Cyber War versus Cyber Realities: Cyber Conflict in the International System
by Brandon Valeriano and Ryan C. Harris
Oxford University Press 2015.
ISBN 978-0-19-020479-2 .
Table of Contents: http://www.oxfordscholarship.com/view/10.1093/acprof:oso/9780190204792.001.0001/acprof-9780190204792
Reviewed by Richard Austin 05/17/2016
There are troubling questions in the cyber world with disturbing implications for how we view our jobs, our profession and the vast industry infrastructure that supports them. If one imagines a continuum running from cybercrime through cyber terrorism to cyber war, where are we? Popular media is awash with assurances that we are in the midst of a cyber war and are just waiting for a "cyber Pearl Harbor" that will devastate society as we know it. Mikko Hypponen, in his keynote at the Berlin FIRST Conference in 2015, raised the disturbing possibility that cyber security professionals were legitimately targetable as military assets under the Law of Armed Conflict. It appears that national security agencies are hoarding undisclosed vulnerabilities in widely used software and systems to allow them to be used as components in cyber weapons rather than disclosing them so they can be remediated.
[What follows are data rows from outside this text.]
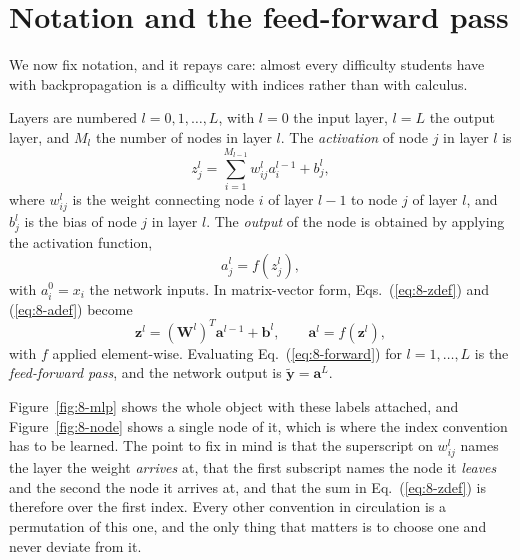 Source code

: 
\section{Notation and the feed-forward pass}
\label{sec:nnnotation}

We now fix notation, and it repays care: almost every difficulty students have
with backpropagation is a difficulty with indices rather than with calculus.

Layers are numbered $l=0,1,\dots,L$, with $l=0$ the input layer, $l=L$ the
output layer, and $M_l$ the number of nodes in layer $l$.  The
\emph{activation} of node $j$ in layer $l$ is
\begin{equation}
  z_j^l = \sum_{i=1}^{M_{l-1}}w_{ij}^{l}a_i^{l-1}+b_j^{l},
  \label{eq:8-zdef}
\end{equation}
where $w_{ij}^{l}$ is the weight connecting node $i$ of layer $l-1$ to node $j$
of layer $l$, and $b_j^{l}$ is the bias of node $j$ in layer $l$.  The
\emph{output} of the node is obtained by applying the activation function,
\begin{equation}
  a_j^l = f\left(z_j^l\right),
  \label{eq:8-adef}
\end{equation}
with $a_i^{0}=x_i$ the network inputs.  In matrix-vector form,
Eqs.~(\ref{eq:8-zdef}) and (\ref{eq:8-adef}) become
\begin{equation}
  \boxed{\;
  \bm{z}^l = \left(\bm{W}^{l}\right)^{T}\bm{a}^{l-1}+\bm{b}^{l},
  \qquad
  \bm{a}^l = f\left(\bm{z}^l\right), \;}
  \label{eq:8-forward}
\end{equation}
with $f$ applied element-wise.  Evaluating Eq.~(\ref{eq:8-forward}) for
$l=1,\dots,L$ is the \emph{feed-forward pass}, and the network output is
$\tilde{\bm{y}}=\bm{a}^{L}$.

Figure~\ref{fig:8-mlp} shows the whole object with these labels attached, and
Figure~\ref{fig:8-node} shows a single node of it, which is where the index
convention has to be learned.  The point to fix in mind is that the superscript
on $w_{ij}^{l}$ names the layer the weight \emph{arrives} at, that the first
subscript names the node it \emph{leaves} and the second the node it arrives
at, and that the sum in Eq.~(\ref{eq:8-zdef}) is therefore over the first
index.  Every other convention in circulation is a permutation of this one, and
the only thing that matters is to choose one and never deviate from it.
The authors acknowledge the troubling questions but pose very interesting questions in response: What do we actually know? What does the research, where it's been done, reveal? Their answers, though necessarily tentative and, as they note, subject to invalidation by future events, suggest a more nuanced future that may not be all that much different from the past.
The book opens with a broad survey of "The Contours of the Cyber Conflict World" and quickly identifies wide misuse of the term "cyber war" with potential for wide misunderstanding and overreaction. The concept of "war" has become muddled with the idea that it reflects a level of effort (e.g., "war on drugs", "war on illiteracy", etc.) rather than a situation where substantial violence is done to people and property in pursuit of a political end. They also identify a persistent focus on the worst possibilities (failure of the power grid, failure of the international banking system ...) rather than most-of-the-time reality. They make the important point that in a risk-adverse world, it is much easier to obtain budget and resources by concentrating on highly destructive possibilities. The authors do not deny that calamitous events are possible but that they are relatively unlikely and therefore an exclusive focus on the worst possibilities biases planning and broader discussion.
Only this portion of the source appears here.